Exercise aim ▸ Copy the full listing, changing nothing.

******************************

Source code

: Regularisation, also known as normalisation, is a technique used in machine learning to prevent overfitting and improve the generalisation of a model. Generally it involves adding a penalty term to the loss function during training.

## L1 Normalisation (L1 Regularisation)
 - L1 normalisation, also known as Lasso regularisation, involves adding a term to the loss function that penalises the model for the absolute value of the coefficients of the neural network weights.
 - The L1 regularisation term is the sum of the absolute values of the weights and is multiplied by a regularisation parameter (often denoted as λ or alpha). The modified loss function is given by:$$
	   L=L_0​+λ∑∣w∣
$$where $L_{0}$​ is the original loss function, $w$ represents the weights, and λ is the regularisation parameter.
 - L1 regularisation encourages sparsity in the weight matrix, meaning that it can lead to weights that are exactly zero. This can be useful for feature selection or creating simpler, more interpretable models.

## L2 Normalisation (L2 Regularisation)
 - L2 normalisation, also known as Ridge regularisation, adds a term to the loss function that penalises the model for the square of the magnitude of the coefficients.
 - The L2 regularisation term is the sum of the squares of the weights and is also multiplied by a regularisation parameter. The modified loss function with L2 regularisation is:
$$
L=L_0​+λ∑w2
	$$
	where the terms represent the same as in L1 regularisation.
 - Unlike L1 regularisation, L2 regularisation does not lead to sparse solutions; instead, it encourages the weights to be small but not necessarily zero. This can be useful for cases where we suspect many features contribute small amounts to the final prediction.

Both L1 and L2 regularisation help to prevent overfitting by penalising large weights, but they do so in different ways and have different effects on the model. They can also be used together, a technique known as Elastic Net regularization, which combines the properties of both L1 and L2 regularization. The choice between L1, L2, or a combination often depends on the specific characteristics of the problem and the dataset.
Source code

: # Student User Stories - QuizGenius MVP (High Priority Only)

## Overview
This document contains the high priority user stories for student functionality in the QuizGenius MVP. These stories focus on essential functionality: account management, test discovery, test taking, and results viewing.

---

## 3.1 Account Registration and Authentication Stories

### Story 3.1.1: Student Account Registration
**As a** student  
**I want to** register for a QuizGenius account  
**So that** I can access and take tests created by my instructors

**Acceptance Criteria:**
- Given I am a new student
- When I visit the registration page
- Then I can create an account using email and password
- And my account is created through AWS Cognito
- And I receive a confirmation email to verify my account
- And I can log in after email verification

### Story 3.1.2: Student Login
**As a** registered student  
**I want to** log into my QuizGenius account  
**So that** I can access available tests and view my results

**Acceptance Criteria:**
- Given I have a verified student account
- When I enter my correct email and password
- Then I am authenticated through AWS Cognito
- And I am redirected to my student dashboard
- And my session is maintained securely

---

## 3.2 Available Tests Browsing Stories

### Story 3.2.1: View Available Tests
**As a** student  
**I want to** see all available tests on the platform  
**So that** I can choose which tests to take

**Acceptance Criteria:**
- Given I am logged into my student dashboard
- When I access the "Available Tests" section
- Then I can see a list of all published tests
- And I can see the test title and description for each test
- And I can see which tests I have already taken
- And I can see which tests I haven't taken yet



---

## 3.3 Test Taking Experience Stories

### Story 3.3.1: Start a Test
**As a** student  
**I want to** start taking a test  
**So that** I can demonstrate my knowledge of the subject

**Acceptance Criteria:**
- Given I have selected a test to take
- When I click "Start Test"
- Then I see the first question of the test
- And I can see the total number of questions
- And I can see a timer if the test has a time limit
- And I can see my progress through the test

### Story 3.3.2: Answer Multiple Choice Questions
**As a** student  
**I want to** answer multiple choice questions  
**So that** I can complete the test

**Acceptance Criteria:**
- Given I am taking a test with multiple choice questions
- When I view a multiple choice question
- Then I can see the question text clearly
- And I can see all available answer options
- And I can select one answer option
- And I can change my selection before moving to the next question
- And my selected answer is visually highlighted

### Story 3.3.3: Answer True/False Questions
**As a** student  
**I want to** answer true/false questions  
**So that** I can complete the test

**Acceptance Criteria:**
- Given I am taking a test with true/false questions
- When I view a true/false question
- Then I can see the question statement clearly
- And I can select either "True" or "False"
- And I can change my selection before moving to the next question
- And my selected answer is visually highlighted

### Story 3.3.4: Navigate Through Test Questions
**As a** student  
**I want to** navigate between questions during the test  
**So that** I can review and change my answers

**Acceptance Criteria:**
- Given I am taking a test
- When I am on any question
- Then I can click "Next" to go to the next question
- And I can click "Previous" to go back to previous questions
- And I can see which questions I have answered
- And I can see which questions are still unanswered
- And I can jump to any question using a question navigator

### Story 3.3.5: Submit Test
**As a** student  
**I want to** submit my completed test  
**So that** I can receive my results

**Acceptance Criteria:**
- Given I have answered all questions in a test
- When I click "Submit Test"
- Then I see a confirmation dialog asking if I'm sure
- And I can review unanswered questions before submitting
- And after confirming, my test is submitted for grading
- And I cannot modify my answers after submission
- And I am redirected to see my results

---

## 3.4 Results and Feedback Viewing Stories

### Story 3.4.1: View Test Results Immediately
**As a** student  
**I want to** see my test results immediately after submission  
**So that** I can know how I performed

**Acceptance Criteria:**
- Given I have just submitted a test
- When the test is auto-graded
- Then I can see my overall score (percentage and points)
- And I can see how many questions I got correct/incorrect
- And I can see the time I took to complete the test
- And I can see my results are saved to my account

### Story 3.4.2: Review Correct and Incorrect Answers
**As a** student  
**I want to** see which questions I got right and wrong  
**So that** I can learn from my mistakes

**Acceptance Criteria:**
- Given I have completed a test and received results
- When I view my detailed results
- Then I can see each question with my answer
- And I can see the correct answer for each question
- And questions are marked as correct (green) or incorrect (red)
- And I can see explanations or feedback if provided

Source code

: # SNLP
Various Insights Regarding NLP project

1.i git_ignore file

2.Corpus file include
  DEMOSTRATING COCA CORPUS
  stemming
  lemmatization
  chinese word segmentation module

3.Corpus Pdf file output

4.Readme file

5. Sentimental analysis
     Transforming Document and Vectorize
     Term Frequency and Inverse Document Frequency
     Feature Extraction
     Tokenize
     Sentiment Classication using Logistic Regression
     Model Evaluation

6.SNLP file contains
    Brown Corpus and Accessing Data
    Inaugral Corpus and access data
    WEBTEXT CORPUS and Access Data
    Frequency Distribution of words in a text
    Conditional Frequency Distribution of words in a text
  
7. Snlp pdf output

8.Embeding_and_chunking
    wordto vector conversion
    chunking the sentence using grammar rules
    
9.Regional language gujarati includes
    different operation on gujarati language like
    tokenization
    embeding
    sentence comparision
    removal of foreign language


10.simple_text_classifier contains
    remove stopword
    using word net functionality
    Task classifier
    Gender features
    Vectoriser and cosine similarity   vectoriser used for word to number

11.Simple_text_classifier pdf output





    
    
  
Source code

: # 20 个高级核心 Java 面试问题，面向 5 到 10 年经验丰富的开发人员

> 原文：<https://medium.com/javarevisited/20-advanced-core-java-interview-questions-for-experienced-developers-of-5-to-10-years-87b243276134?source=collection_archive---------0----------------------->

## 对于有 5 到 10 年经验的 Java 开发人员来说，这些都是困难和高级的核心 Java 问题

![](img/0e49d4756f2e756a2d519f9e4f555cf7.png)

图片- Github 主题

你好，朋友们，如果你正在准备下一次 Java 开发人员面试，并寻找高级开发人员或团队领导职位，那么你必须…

******************************

Exercise result ▸
Source code

: Regularisation, also known as normalisation, is a technique used in machine learning to prevent overfitting and improve the generalisation of a model. Generally it involves adding a penalty term to the loss function during training.

## L1 Normalisation (L1 Regularisation)
 - L1 normalisation, also known as Lasso regularisation, involves adding a term to the loss function that penalises the model for the absolute value of the coefficients of the neural network weights.
 - The L1 regularisation term is the sum of the absolute values of the weights and is multiplied by a regularisation parameter (often denoted as λ or alpha). The modified loss function is given by:$$
	   L=L_0​+λ∑∣w∣
$$where $L_{0}$​ is the original loss function, $w$ represents the weights, and λ is the regularisation parameter.
 - L1 regularisation encourages sparsity in the weight matrix, meaning that it can lead to weights that are exactly zero. This can be useful for feature selection or creating simpler, more interpretable models.

## L2 Normalisation (L2 Regularisation)
 - L2 normalisation, also known as Ridge regularisation, adds a term to the loss function that penalises the model for the square of the magnitude of the coefficients.
 - The L2 regularisation term is the sum of the squares of the weights and is also multiplied by a regularisation parameter. The modified loss function with L2 regularisation is:
$$
L=L_0​+λ∑w2
	$$
	where the terms represent the same as in L1 regularisation.
 - Unlike L1 regularisation, L2 regularisation does not lead to sparse solutions; instead, it encourages the weights to be small but not necessarily zero. This can be useful for cases where we suspect many features contribute small amounts to the final prediction.

Both L1 and L2 regularisation help to prevent overfitting by penalising large weights, but they do so in different ways and have different effects on the model. They can also be used together, a technique known as Elastic Net regularization, which combines the properties of both L1 and L2 regularization. The choice between L1, L2, or a combination often depends on the specific characteristics of the problem and the dataset.
Source code

: # Student User Stories - QuizGenius MVP (High Priority Only)

## Overview
This document contains the high priority user stories for student functionality in the QuizGenius MVP. These stories focus on essential functionality: account management, test discovery, test taking, and results viewing.

---

## 3.1 Account Registration and Authentication Stories

### Story 3.1.1: Student Account Registration
**As a** student  
**I want to** register for a QuizGenius account  
**So that** I can access and take tests created by my instructors

**Acceptance Criteria:**
- Given I am a new student
- When I visit the registration page
- Then I can create an account using email and password
- And my account is created through AWS Cognito
- And I receive a confirmation email to verify my account
- And I can log in after email verification

### Story 3.1.2: Student Login
**As a** registered student  
**I want to** log into my QuizGenius account  
**So that** I can access available tests and view my results

**Acceptance Criteria:**
- Given I have a verified student account
- When I enter my correct email and password
- Then I am authenticated through AWS Cognito
- And I am redirected to my student dashboard
- And my session is maintained securely

---

## 3.2 Available Tests Browsing Stories

### Story 3.2.1: View Available Tests
**As a** student  
**I want to** see all available tests on the platform  
**So that** I can choose which tests to take

**Acceptance Criteria:**
- Given I am logged into my student dashboard
- When I access the "Available Tests" section
- Then I can see a list of all published tests
- And I can see the test title and description for each test
- And I can see which tests I have already taken
- And I can see which tests I haven't taken yet



---

## 3.3 Test Taking Experience Stories

### Story 3.3.1: Start a Test
**As a** student  
**I want to** start taking a test  
**So that** I can demonstrate my knowledge of the subject

**Acceptance Criteria:**
- Given I have selected a test to take
- When I click "Start Test"
- Then I see the first question of the test
- And I can see the total number of questions
- And I can see a timer if the test has a time limit
- And I can see my progress through the test

### Story 3.3.2: Answer Multiple Choice Questions
**As a** student  
**I want to** answer multiple choice questions  
**So that** I can complete the test

**Acceptance Criteria:**
- Given I am taking a test with multiple choice questions
- When I view a multiple choice question
- Then I can see the question text clearly
- And I can see all available answer options
- And I can select one answer option
- And I can change my selection before moving to the next question
- And my selected answer is visually highlighted

### Story 3.3.3: Answer True/False Questions
**As a** student  
**I want to** answer true/false questions  
**So that** I can complete the test

**Acceptance Criteria:**
- Given I am taking a test with true/false questions
- When I view a true/false question
- Then I can see the question statement clearly
- And I can select either "True" or "False"
- And I can change my selection before moving to the next question
- And my selected answer is visually highlighted

### Story 3.3.4: Navigate Through Test Questions
**As a** student  
**I want to** navigate between questions during the test  
**So that** I can review and change my answers

**Acceptance Criteria:**
- Given I am taking a test
- When I am on any question
- Then I can click "Next" to go to the next question
- And I can click "Previous" to go back to previous questions
- And I can see which questions I have answered
- And I can see which questions are still unanswered
- And I can jump to any question using a question navigator

### Story 3.3.5: Submit Test
**As a** student  
**I want to** submit my completed test  
**So that** I can receive my results

**Acceptance Criteria:**
- Given I have answered all questions in a test
- When I click "Submit Test"
- Then I see a confirmation dialog asking if I'm sure
- And I can review unanswered questions before submitting
- And after confirming, my test is submitted for grading
- And I cannot modify my answers after submission
- And I am redirected to see my results

---

## 3.4 Results and Feedback Viewing Stories

### Story 3.4.1: View Test Results Immediately
**As a** student  
**I want to** see my test results immediately after submission  
**So that** I can know how I performed

**Acceptance Criteria:**
- Given I have just submitted a test
- When the test is auto-graded
- Then I can see my overall score (percentage and points)
- And I can see how many questions I got correct/incorrect
- And I can see the time I took to complete the test
- And I can see my results are saved to my account

### Story 3.4.2: Review Correct and Incorrect Answers
**As a** student  
**I want to** see which questions I got right and wrong  
**So that** I can learn from my mistakes

**Acceptance Criteria:**
- Given I have completed a test and received results
- When I view my detailed results
- Then I can see each question with my answer
- And I can see the correct answer for each question
- And questions are marked as correct (green) or incorrect (red)
- And I can see explanations or feedback if provided

Source code

: # SNLP
Various Insights Regarding NLP project

1.i git_ignore file

2.Corpus file include
  DEMOSTRATING COCA CORPUS
  stemming
  lemmatization
  chinese word segmentation module

3.Corpus Pdf file output

4.Readme file

5. Sentimental analysis
     Transforming Document and Vectorize
     Term Frequency and Inverse Document Frequency
     Feature Extraction
     Tokenize
     Sentiment Classication using Logistic Regression
     Model Evaluation

6.SNLP file contains
    Brown Corpus and Accessing Data
    Inaugral Corpus and access data
    WEBTEXT CORPUS and Access Data
    Frequency Distribution of words in a text
    Conditional Frequency Distribution of words in a text
  
7. Snlp pdf output

8.Embeding_and_chunking
    wordto vector conversion
    chunking the sentence using grammar rules
    
9.Regional language gujarati includes
    different operation on gujarati language like
    tokenization
    embeding
    sentence comparision
    removal of foreign language


10.simple_text_classifier contains
    remove stopword
    using word net functionality
    Task classifier
    Gender features
    Vectoriser and cosine similarity   vectoriser used for word to number

11.Simple_text_classifier pdf output





    
    
  
Source code

: # 20 个高级核心 Java 面试问题，面向 5 到 10 年经验丰富的开发人员

> 原文：<https://medium.com/javarevisited/20-advanced-core-java-interview-questions-for-experienced-developers-of-5-to-10-years-87b243276134?source=collection_archive---------0----------------------->

## 对于有 5 到 10 年经验的 Java 开发人员来说，这些都是困难和高级的核心 Java 问题

![](img/0e49d4756f2e756a2d519f9e4f555cf7.png)

图片- Github 主题

你好，朋友们，如果你正在准备下一次 Java 开发人员面试，并寻找高级开发人员或团队领导职位，那么你必须…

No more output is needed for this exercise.